* [DESCRIPTION OF THE TASK]: Return the lines below that carry the word "Setter".

━━━━━━━━━━━━━━━━━━━━

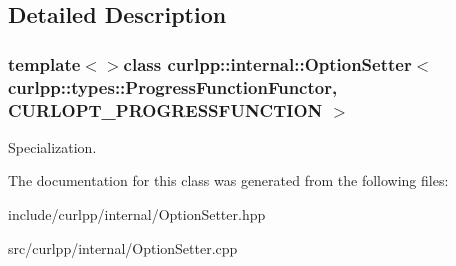 \subsection{Detailed Description}
\subsubsection*{template$<$$>$class curlpp\-::internal\-::\-Option\-Setter$<$ curlpp\-::types\-::\-Progress\-Function\-Functor, C\-U\-R\-L\-O\-P\-T\-\_\-\-P\-R\-O\-G\-R\-E\-S\-S\-F\-U\-N\-C\-T\-I\-O\-N $>$}

Specialization. 

The documentation for this class was generated from the following files\-:\begin{DoxyCompactItemize}
\item 
include/curlpp/internal/Option\-Setter.\-hpp\item 
src/curlpp/internal/Option\-Setter.\-cpp\end{DoxyCompactItemize}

━━━━━━━━━━━━━━━━━━━━

* [YOUR SOLUTION]:
\subsubsection*{template$<$$>$class curlpp\-::internal\-::\-Option\-Setter$<$ curlpp\-::types\-::\-Progress\-Function\-Functor, C\-U\-R\-L\-O\-P\-T\-\_\-\-P\-R\-O\-G\-R\-E\-S\-S\-F\-U\-N\-C\-T\-I\-O\-N $>$}
include/curlpp/internal/Option\-Setter.\-hpp\item 
src/curlpp/internal/Option\-Setter.\-cpp\end{DoxyCompactItemize}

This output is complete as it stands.